GO: "Well, truth be told, we wanted the ‘Sit on my face’ sequence – who wouldn’t? – but another shop got it first. So we picked ‘Teen Sex’ and ‘Fish Shop’, not realising at the time that Fish Shop is part two of the Scarborough sequence."

"The Scarborough sequence does represent a pivotal time in Graham’s life, and we wanted to explore how to best tell that part of his story. By placing it entirely in the tiny Ford Anglia, we were able to create that feeling of being unable to escape, that claustrophobia…that’s something people identify with. We wanted to challenge ourselves to make that palpable, as visceral as possible."

Graham Chapman's father from storyboard to layout to final render

DA: What was the design process like?

GO: "Once we got the audio, we began storyboarding, then shared the boards with the filmmakers, got some very good feedback, and made revisions.
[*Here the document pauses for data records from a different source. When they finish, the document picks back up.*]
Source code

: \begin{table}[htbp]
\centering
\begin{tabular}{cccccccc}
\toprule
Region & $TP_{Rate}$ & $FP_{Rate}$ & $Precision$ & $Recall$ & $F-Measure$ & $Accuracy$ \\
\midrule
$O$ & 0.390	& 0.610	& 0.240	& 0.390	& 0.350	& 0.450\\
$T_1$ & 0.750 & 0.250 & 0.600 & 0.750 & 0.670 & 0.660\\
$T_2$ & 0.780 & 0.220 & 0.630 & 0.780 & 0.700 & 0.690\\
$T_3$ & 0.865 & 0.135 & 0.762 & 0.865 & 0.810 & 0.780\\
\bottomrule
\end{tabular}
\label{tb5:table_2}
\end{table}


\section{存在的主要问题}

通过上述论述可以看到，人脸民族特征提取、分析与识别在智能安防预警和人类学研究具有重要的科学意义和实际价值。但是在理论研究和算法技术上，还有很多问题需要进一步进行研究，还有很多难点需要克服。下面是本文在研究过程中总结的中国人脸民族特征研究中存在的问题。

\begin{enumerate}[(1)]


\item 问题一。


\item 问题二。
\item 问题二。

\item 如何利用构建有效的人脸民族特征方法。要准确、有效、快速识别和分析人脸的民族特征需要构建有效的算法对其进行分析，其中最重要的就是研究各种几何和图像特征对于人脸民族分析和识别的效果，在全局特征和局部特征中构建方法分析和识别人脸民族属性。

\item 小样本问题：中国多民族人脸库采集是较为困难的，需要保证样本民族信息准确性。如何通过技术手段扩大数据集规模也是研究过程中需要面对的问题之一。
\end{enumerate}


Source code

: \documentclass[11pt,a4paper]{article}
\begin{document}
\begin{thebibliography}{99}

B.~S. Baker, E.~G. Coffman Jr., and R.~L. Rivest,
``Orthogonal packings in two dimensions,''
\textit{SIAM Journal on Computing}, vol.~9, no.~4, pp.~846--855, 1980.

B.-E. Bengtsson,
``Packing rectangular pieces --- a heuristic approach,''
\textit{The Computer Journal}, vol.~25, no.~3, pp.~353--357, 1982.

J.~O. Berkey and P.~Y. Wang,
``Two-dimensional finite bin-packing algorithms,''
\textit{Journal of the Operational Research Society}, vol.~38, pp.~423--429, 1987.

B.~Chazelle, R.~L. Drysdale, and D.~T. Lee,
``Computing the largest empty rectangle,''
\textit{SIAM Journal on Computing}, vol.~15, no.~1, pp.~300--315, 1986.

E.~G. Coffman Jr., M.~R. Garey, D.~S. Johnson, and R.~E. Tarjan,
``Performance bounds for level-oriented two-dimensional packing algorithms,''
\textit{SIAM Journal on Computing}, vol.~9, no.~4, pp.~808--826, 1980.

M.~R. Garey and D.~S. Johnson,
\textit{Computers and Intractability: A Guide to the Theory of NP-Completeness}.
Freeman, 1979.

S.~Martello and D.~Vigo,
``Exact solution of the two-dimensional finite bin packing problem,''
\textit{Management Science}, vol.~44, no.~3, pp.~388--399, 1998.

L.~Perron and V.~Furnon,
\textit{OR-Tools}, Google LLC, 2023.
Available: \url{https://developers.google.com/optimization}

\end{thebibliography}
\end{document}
"Simultaneously, we began designing the characters, and shared a wide range of styles, including 3D modeling and illustration. We went through quite a bit of back and forth, maybe three or four rounds with the directors, then agreed to lock down the characters and begin to model in 3D. At the same time, we were developing the town and other environments.

Superfad's design for the schoolboy Graham
Superfad's design for Graham's father
Superfad's design for Graham's mother

"The entire film was rendered for stereoscopic 3D, which means rendering for left and right channels, in other words: twice the number of frames! Because of the tight deadline, we opted to go with [a feel that was] more stop-motion, by holding on 2s.

"Another factor was the use of Arnold global illumination renderer, which increases render times, but looks beautiful. So once it again, it made sense to animate on 2s and sometimes 4s.

"In the end, this was a stylistic choice informed by some very practical reasons. It shortened our render time, and helped us meet the delivery schedule. And we think it worked quite nicely.

Interestingly, we were one of the first studios to say ‘Yes’, so our character development was a bit further along. Because of that, we helped influence the overall style of several of the key characters; namely Graham’s father and mother."